PROBLEM TO SOLVE :: The following entries should be restated word for word, pictures excluded.

MATERIAL PROVIDED Block Start

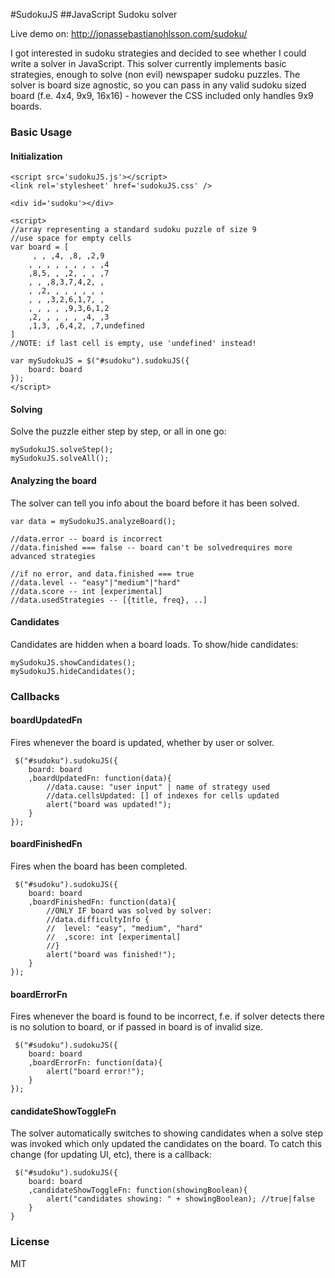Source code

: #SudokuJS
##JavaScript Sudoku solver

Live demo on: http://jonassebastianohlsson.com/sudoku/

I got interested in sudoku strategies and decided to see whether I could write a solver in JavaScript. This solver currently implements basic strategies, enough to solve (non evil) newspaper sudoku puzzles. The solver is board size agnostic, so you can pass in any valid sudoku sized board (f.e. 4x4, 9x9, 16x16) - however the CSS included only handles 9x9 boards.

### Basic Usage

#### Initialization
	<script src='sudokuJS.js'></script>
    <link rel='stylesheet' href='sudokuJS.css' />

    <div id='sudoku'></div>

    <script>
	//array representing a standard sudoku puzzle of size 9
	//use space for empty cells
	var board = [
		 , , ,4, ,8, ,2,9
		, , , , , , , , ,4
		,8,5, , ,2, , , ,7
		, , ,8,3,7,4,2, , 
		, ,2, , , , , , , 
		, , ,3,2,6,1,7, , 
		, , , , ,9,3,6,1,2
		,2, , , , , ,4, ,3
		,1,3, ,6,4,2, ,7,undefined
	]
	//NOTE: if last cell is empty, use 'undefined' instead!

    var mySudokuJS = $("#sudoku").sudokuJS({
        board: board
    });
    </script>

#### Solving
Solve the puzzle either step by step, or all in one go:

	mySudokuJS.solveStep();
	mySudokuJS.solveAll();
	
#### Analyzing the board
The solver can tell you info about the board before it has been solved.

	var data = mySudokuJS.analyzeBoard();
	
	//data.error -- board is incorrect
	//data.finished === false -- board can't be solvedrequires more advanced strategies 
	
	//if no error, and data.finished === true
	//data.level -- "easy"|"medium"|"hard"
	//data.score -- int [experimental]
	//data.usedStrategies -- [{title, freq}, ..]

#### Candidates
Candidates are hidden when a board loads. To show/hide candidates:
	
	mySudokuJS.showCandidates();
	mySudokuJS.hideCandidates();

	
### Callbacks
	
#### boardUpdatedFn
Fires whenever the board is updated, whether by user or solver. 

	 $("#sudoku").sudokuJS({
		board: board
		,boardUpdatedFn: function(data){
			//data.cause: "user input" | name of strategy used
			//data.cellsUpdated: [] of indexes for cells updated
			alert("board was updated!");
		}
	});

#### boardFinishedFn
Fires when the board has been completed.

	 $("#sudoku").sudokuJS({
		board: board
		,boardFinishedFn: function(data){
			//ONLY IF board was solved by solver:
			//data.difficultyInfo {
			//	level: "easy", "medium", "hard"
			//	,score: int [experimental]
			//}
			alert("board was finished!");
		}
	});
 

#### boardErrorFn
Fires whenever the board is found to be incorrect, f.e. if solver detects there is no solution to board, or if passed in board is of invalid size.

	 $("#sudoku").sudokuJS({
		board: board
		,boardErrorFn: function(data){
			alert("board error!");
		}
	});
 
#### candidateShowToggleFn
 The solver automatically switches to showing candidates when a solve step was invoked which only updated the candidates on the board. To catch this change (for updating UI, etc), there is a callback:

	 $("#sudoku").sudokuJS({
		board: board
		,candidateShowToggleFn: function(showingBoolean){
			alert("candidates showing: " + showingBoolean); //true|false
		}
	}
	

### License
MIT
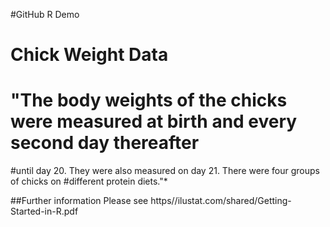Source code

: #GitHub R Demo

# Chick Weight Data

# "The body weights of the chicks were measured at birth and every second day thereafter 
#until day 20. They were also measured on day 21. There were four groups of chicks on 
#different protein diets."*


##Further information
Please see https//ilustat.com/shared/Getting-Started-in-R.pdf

MATERIAL PROVIDED Block End

RESULT ::
Source code

: #SudokuJS
##JavaScript Sudoku solver

Live demo on: http://jonassebastianohlsson.com/sudoku/

I got interested in sudoku strategies and decided to see whether I could write a solver in JavaScript. This solver currently implements basic strategies, enough to solve (non evil) newspaper sudoku puzzles. The solver is board size agnostic, so you can pass in any valid sudoku sized board (f.e. 4x4, 9x9, 16x16) - however the CSS included only handles 9x9 boards.

### Basic Usage

#### Initialization
	<script src='sudokuJS.js'></script>
    <link rel='stylesheet' href='sudokuJS.css' />

    <div id='sudoku'></div>

    <script>
	//array representing a standard sudoku puzzle of size 9
	//use space for empty cells
	var board = [
		 , , ,4, ,8, ,2,9
		, , , , , , , , ,4
		,8,5, , ,2, , , ,7
		, , ,8,3,7,4,2, , 
		, ,2, , , , , , , 
		, , ,3,2,6,1,7, , 
		, , , , ,9,3,6,1,2
		,2, , , , , ,4, ,3
		,1,3, ,6,4,2, ,7,undefined
	]
	//NOTE: if last cell is empty, use 'undefined' instead!

    var mySudokuJS = $("#sudoku").sudokuJS({
        board: board
    });
    </script>

#### Solving
Solve the puzzle either step by step, or all in one go:

	mySudokuJS.solveStep();
	mySudokuJS.solveAll();
	
#### Analyzing the board
The solver can tell you info about the board before it has been solved.

	var data = mySudokuJS.analyzeBoard();
	
	//data.error -- board is incorrect
	//data.finished === false -- board can't be solvedrequires more advanced strategies 
	
	//if no error, and data.finished === true
	//data.level -- "easy"|"medium"|"hard"
	//data.score -- int [experimental]
	//data.usedStrategies -- [{title, freq}, ..]

#### Candidates
Candidates are hidden when a board loads. To show/hide candidates:
	
	mySudokuJS.showCandidates();
	mySudokuJS.hideCandidates();

	
### Callbacks
	
#### boardUpdatedFn
Fires whenever the board is updated, whether by user or solver. 

	 $("#sudoku").sudokuJS({
		board: board
		,boardUpdatedFn: function(data){
			//data.cause: "user input" | name of strategy used
			//data.cellsUpdated: [] of indexes for cells updated
			alert("board was updated!");
		}
	});

#### boardFinishedFn
Fires when the board has been completed.

	 $("#sudoku").sudokuJS({
		board: board
		,boardFinishedFn: function(data){
			//ONLY IF board was solved by solver:
			//data.difficultyInfo {
			//	level: "easy", "medium", "hard"
			//	,score: int [experimental]
			//}
			alert("board was finished!");
		}
	});
 

#### boardErrorFn
Fires whenever the board is found to be incorrect, f.e. if solver detects there is no solution to board, or if passed in board is of invalid size.

	 $("#sudoku").sudokuJS({
		board: board
		,boardErrorFn: function(data){
			alert("board error!");
		}
	});
 
#### candidateShowToggleFn
 The solver automatically switches to showing candidates when a solve step was invoked which only updated the candidates on the board. To catch this change (for updating UI, etc), there is a callback:

	 $("#sudoku").sudokuJS({
		board: board
		,candidateShowToggleFn: function(showingBoolean){
			alert("candidates showing: " + showingBoolean); //true|false
		}
	}
	

### License
MIT
Source code

: #GitHub R Demo

# Chick Weight Data

# "The body weights of the chicks were measured at birth and every second day thereafter 
#until day 20. They were also measured on day 21. There were four groups of chicks on 
#different protein diets."*


##Further information
Please see https//ilustat.com/shared/Getting-Started-in-R.pdf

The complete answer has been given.